Run chillun run, the pattyroller git you -- Run chillun run, it's almost day.
-- Slave song
One evening in the 1940's, a young James Baldwin took the subway downtown to 42nd Street, just to see what was going on in midtown Manhattan. A policeman asked him what he was doing there, then told him to go back to Harlem where he belonged.
One evening in the 1950's, a young Tom Phillips walked out of a bar in Roslyn Heights, Long Island, in the poorer section of town around the railroad station. Emerging from a parked patrol car, a policeman asked me what I was doing "in there." I said I was having a beer. He informed me that everyone else in the bar was black. "So what?" I said. At this he grew defensive. He had nothing against black people, he said, he'd "worked with them for many years." It was just that I didn't belong there.

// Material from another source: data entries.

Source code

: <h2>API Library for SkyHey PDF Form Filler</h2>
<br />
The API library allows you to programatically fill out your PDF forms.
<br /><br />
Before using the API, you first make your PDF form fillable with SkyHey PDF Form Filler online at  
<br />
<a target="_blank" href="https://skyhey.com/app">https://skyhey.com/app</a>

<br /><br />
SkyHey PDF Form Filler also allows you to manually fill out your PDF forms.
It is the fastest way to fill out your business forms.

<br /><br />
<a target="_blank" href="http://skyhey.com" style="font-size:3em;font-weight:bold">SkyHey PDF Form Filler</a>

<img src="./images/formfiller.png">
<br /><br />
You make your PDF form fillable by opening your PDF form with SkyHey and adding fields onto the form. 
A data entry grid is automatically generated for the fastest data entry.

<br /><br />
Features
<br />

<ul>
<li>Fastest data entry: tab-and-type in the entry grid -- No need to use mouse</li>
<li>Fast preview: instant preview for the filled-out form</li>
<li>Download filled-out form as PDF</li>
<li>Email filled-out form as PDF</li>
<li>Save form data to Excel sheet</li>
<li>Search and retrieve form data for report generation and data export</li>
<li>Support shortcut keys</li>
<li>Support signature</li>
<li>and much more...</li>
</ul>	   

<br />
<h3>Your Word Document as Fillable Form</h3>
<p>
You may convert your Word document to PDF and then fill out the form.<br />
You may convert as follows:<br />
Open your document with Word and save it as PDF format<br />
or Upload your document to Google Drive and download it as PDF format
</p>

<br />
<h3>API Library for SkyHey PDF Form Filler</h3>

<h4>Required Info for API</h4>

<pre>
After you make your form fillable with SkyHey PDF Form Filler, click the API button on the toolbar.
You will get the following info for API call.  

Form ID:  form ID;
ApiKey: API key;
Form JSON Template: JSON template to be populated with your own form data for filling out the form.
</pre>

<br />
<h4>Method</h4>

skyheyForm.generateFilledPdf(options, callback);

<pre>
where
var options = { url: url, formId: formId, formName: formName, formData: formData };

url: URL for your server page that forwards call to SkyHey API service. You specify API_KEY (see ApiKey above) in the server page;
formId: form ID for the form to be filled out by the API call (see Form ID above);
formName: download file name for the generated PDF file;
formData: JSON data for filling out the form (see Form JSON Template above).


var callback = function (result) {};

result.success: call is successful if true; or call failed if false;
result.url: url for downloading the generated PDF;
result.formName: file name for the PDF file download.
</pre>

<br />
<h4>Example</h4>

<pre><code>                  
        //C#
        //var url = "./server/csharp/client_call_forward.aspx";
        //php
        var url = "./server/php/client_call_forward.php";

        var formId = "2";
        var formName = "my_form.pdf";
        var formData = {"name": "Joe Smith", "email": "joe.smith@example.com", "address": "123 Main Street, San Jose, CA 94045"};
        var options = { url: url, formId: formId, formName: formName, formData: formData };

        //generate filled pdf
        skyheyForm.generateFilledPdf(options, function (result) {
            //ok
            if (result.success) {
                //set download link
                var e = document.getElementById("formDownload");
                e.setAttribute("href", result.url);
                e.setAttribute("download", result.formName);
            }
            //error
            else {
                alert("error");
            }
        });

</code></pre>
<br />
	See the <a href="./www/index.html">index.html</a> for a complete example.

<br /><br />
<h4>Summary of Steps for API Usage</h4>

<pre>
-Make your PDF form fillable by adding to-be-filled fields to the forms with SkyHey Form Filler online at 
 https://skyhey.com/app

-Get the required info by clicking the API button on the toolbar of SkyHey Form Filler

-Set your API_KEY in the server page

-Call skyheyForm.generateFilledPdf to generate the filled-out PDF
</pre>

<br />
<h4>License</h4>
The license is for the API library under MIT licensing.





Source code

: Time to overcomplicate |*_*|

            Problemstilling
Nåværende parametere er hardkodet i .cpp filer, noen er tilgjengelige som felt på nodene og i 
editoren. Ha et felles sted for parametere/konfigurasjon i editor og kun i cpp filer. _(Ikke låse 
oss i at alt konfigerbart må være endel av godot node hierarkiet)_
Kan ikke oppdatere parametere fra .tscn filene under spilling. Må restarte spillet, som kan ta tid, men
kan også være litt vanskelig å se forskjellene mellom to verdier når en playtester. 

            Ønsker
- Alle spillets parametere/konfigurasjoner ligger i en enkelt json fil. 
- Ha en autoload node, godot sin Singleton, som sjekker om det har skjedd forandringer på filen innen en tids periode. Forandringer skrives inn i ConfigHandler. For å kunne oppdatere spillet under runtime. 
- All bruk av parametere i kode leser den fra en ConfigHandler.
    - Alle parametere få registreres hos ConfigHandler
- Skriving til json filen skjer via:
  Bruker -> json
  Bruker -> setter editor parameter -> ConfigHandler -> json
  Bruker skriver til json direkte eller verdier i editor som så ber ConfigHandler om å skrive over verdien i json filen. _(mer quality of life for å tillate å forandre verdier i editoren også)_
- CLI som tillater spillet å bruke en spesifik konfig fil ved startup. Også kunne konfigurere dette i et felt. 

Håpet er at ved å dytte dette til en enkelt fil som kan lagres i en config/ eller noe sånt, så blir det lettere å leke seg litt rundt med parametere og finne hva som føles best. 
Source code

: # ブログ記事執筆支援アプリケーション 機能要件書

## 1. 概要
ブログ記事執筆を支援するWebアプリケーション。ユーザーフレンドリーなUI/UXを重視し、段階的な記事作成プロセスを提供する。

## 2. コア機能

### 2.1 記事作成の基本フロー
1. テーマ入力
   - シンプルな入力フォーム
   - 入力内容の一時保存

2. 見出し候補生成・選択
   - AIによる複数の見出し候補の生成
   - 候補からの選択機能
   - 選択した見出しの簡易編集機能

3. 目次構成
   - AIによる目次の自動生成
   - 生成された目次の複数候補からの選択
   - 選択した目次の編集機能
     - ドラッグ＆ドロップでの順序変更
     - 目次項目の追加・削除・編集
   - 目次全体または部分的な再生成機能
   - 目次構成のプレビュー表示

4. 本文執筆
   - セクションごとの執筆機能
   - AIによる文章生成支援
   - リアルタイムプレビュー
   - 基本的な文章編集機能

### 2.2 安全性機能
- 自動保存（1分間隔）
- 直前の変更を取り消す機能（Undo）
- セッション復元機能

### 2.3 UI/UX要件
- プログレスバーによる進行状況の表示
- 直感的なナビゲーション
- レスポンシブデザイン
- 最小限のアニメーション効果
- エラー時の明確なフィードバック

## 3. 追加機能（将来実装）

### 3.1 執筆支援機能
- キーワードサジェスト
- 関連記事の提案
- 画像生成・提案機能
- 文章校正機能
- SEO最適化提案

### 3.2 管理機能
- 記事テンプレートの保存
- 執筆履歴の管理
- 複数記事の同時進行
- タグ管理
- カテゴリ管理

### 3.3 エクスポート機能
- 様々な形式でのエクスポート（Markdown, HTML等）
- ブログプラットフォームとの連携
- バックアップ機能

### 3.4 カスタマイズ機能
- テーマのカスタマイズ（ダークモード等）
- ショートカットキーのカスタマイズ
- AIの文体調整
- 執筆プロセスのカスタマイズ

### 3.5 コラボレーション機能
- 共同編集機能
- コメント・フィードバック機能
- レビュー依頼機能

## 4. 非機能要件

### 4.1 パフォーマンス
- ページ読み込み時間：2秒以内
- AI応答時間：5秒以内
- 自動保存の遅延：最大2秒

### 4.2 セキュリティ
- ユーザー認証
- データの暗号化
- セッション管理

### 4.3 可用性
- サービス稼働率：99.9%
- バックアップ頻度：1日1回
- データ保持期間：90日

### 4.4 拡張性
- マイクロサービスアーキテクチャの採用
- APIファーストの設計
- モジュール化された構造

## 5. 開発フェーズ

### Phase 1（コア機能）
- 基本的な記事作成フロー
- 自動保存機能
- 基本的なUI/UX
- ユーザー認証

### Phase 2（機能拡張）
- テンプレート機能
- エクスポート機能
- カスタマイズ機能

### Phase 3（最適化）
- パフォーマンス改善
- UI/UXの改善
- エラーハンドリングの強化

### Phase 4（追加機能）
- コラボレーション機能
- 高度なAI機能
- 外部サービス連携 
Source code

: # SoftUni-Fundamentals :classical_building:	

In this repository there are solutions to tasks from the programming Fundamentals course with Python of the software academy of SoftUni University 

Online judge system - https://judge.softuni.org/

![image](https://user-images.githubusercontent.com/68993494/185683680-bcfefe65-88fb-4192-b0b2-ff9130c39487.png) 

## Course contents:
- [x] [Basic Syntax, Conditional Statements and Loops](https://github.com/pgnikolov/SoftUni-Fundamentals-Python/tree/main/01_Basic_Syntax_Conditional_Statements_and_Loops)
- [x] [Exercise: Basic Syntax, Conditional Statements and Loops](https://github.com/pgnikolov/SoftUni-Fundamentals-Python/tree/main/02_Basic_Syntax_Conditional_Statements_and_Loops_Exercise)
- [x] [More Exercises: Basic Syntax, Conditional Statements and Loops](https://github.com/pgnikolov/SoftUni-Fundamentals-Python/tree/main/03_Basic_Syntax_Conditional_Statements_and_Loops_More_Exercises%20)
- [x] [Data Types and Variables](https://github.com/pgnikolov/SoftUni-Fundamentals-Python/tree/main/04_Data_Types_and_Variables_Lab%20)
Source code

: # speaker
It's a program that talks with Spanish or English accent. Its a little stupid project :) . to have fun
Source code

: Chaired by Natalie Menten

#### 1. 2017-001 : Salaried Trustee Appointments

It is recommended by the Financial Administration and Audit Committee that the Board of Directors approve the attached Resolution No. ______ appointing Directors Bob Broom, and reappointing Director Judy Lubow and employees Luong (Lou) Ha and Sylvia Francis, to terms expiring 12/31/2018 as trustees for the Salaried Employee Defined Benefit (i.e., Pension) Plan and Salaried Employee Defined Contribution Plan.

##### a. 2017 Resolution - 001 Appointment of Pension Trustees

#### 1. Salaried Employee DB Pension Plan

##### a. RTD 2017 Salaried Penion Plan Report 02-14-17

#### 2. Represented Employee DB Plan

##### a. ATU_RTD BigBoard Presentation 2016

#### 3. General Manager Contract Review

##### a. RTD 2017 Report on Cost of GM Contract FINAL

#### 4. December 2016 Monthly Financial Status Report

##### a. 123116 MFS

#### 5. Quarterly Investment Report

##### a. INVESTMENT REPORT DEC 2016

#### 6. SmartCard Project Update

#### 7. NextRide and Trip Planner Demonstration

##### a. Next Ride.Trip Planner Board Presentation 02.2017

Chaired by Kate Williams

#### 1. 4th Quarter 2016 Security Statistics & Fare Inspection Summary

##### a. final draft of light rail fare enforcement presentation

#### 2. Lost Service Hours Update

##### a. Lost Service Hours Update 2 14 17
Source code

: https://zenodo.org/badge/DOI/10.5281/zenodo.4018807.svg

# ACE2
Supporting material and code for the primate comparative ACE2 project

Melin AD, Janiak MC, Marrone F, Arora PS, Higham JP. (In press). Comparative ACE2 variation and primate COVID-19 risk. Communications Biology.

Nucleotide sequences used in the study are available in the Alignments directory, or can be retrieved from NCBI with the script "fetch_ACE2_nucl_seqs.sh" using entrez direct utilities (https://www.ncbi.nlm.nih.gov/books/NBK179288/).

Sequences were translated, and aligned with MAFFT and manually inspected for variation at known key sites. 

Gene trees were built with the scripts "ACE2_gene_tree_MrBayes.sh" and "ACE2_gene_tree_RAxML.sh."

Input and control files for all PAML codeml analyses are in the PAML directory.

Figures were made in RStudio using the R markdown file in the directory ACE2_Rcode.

Neither of these events would be likely today. Black people are common on 42nd Street, which has become an urban extension of Disney World. And the poorer parts of Roslyn have been torn down to make way for parking lots and condominiums. My classmate and teammate Sam Brown, whom I saw in that bar that night, now lives in Roosevelt, farther out in a suburbia that has become more segregated as it has grown more affluent. Such are the changes over time, but the basic principle remains: each race has its place. And the cops will let you know it.